Topographic Position Index and Ecological Land Type (warning completely unrefined not quite Geologic dribble– with bad maps :) …)
Posted by smathermather on January 10, 2010
Warning. What follows is somewhat informed, but I’m no geologist. I just play one on wordpress.
Understanding the basic underlying geology and associated topography plus site history helps us achieve a basic understanding of a sites ecological potential. At the most basic level, we expect different wildlife and vegetation dynamics in a floodplain vs. a mountain ridge. Classification of digital elevation models can be done with a concept called topographic position index (of which Jensen Enterprises has a pretty good explanation).
I’ve been playing with TPI for two areas in the Allegheny Plateau in Ohio– one in an unglaciated portion, and one in a glaciated portion. The Allegheny Plateau developed as the once very tall Appalachians wore down to the nubs they are today. That plateau has since eroded into little hill-like remains, with stream valleys redefining a hill and hollow landscape, and most of the ridge-tops being near the same elevation. In the glaciated portion, this is overlayed with glacial till, a re-flattening of these “hilltops”, and the definition of gorges in places where sub-glacial rivers subdivided the terrain.
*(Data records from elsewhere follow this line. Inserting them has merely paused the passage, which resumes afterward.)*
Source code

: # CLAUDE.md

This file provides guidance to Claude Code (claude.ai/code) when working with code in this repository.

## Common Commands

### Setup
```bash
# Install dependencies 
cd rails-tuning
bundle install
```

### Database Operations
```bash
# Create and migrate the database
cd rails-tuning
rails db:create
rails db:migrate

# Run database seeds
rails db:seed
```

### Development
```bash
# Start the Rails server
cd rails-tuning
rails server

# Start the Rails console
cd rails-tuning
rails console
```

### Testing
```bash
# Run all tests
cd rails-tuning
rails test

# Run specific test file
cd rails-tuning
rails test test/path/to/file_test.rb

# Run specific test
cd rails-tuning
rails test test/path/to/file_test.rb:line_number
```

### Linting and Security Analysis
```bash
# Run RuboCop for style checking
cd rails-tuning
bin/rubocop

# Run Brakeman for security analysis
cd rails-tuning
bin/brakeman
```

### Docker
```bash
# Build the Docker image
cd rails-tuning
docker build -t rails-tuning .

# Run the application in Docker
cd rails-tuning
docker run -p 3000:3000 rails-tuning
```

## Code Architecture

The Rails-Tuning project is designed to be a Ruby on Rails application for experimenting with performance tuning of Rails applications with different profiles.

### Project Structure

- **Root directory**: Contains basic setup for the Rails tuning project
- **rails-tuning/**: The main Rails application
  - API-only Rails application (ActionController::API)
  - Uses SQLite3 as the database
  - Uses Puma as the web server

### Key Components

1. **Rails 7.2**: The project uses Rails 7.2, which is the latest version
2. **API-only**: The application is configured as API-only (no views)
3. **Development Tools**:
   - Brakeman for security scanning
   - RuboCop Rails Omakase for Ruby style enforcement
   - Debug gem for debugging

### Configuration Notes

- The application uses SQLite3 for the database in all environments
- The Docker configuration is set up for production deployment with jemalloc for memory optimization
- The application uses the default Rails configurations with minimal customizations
The TPI attempt I did for the unglaciated portion roughly defines the ridge tops in red, stream valleys and slope bases in blue, and slopes as yellow/yellow green. The map that follows is the overlay of TPI performed in gdaldem at multiple scales, but we are somewhat limited in what we can do with gdaldem, because we can’t control our window size.
Then I performed a proper TPI analysis at 80 feet and 300 feet for a glaciated portion of the plateau in Northern Ohio, following Jensen’s guidlines. What follows is a photo of a printed map, cause I forgot to bring an jpeg of pdf home… . Here, upland flat portions are dark green. They are adjacent to light blue areas that are also upland, but exceed 5% slopes. We can see upland areas adjacent to cliff areas as well as peaks in red, lower areas of high relief in orange, gorge valleys in dark blue, U-shaped valleys in a lighter blue (stream polygons and lines are also overlayed, adding to color confusion– hence the warning in the title).
What intrigues me about this map are the areas around the streams just northwest of the center of the map. Capturing the gorges and upland areas successfully was not a surprise. What is surprising is that we capture and map the areas that seem to me likely contribute directly to surface flow into the streams as distinct areas from the upland plains. Next, I think I’ll compare this analysis with the soil map for the area, as well as the detailed vegetation cover we have for the area.